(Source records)
━━━━━━━━━━━━━━━━
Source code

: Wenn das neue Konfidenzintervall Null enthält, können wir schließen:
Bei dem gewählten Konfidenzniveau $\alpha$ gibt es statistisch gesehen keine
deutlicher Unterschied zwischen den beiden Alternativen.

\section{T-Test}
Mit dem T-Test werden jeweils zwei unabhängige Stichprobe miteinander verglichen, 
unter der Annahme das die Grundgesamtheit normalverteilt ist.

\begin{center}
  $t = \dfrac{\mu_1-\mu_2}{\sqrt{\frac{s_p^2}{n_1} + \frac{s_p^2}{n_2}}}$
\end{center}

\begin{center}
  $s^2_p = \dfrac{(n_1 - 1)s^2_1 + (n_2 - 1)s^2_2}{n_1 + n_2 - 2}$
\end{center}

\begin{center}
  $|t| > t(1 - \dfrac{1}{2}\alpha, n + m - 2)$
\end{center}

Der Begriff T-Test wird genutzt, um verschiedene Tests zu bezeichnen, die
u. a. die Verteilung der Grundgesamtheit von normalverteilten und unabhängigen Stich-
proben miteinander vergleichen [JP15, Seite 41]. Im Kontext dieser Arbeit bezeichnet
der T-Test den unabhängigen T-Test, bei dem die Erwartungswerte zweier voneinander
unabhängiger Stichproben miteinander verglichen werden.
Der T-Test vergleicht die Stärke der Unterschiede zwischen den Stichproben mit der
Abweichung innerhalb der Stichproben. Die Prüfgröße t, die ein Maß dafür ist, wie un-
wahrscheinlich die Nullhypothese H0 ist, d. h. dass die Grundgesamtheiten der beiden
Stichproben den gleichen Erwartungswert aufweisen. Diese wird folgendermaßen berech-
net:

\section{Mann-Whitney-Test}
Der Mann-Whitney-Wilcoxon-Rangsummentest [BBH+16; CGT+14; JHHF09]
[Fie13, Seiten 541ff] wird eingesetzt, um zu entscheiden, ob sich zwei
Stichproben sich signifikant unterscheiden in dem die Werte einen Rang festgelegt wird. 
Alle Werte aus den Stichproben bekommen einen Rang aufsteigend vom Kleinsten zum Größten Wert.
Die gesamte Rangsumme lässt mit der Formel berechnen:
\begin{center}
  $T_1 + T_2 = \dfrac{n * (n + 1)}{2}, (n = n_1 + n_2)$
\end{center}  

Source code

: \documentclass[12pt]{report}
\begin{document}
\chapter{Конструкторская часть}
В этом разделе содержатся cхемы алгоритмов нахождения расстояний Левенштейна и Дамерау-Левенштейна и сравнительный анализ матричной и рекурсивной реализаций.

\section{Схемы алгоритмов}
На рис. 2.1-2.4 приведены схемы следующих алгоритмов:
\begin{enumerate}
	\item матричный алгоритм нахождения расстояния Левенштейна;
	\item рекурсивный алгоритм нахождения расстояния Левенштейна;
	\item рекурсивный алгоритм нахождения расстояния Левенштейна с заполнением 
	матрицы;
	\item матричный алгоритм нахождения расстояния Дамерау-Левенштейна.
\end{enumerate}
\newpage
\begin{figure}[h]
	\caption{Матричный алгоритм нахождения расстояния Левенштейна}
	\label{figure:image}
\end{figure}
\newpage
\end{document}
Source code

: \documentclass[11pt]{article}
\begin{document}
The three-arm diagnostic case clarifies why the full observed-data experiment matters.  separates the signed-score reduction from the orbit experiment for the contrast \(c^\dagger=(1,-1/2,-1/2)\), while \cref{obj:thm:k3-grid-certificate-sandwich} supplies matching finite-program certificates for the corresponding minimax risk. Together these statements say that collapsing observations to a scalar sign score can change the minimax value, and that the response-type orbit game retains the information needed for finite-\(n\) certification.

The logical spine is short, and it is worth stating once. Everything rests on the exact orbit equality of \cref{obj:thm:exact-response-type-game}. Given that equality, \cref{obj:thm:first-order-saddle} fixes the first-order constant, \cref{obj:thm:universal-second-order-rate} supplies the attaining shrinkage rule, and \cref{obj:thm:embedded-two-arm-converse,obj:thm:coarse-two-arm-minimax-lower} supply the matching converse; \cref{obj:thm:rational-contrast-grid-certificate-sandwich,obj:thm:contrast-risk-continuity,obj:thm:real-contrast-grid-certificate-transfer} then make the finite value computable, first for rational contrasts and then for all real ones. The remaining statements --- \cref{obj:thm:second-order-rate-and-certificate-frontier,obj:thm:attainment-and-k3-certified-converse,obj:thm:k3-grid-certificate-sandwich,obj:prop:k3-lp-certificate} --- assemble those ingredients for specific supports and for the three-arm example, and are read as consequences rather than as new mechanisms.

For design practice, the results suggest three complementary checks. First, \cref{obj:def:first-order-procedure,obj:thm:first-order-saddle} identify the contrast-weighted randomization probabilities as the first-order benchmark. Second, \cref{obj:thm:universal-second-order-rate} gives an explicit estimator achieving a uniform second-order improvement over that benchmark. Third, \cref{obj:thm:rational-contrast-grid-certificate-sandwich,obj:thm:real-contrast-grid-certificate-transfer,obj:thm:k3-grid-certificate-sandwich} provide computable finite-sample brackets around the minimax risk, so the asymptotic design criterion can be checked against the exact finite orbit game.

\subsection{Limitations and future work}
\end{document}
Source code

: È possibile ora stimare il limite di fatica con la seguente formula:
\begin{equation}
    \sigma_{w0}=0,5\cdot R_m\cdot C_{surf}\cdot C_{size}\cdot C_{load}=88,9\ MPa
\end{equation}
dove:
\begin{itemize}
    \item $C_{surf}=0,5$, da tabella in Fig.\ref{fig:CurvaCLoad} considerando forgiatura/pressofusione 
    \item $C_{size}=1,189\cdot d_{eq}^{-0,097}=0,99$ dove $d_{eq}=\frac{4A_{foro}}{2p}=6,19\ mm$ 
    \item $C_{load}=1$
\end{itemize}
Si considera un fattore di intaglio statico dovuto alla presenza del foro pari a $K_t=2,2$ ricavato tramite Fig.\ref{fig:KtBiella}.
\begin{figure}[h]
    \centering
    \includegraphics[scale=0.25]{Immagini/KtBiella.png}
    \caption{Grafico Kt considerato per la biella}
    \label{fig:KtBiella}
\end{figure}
━━━━━━━━━━━━━━━━
-- What you have to do --
Whenever a line of the data holds the string "exact", pick that line out.

-- Response area --
The logical spine is short, and it is worth stating once. Everything rests on the exact orbit equality of \cref{obj:thm:exact-response-type-game}. Given that equality, \cref{obj:thm:first-order-saddle} fixes the first-order constant, \cref{obj:thm:universal-second-order-rate} supplies the attaining shrinkage rule, and \cref{obj:thm:embedded-two-arm-converse,obj:thm:coarse-two-arm-minimax-lower} supply the matching converse; \cref{obj:thm:rational-contrast-grid-certificate-sandwich,obj:thm:contrast-risk-continuity,obj:thm:real-contrast-grid-certificate-transfer} then make the finite value computable, first for rational contrasts and then for all real ones. The remaining statements --- \cref{obj:thm:second-order-rate-and-certificate-frontier,obj:thm:attainment-and-k3-certified-converse,obj:thm:k3-grid-certificate-sandwich,obj:prop:k3-lp-certificate} --- assemble those ingredients for specific supports and for the three-arm example, and are read as consequences rather than as new mechanisms.
For design practice, the results suggest three complementary checks. First, \cref{obj:def:first-order-procedure,obj:thm:first-order-saddle} identify the contrast-weighted randomization probabilities as the first-order benchmark. Second, \cref{obj:thm:universal-second-order-rate} gives an explicit estimator achieving a uniform second-order improvement over that benchmark. Third, \cref{obj:thm:rational-contrast-grid-certificate-sandwich,obj:thm:real-contrast-grid-certificate-transfer,obj:thm:k3-grid-certificate-sandwich} provide computable finite-sample brackets around the minimax risk, so the asymptotic design criterion can be checked against the exact finite orbit game.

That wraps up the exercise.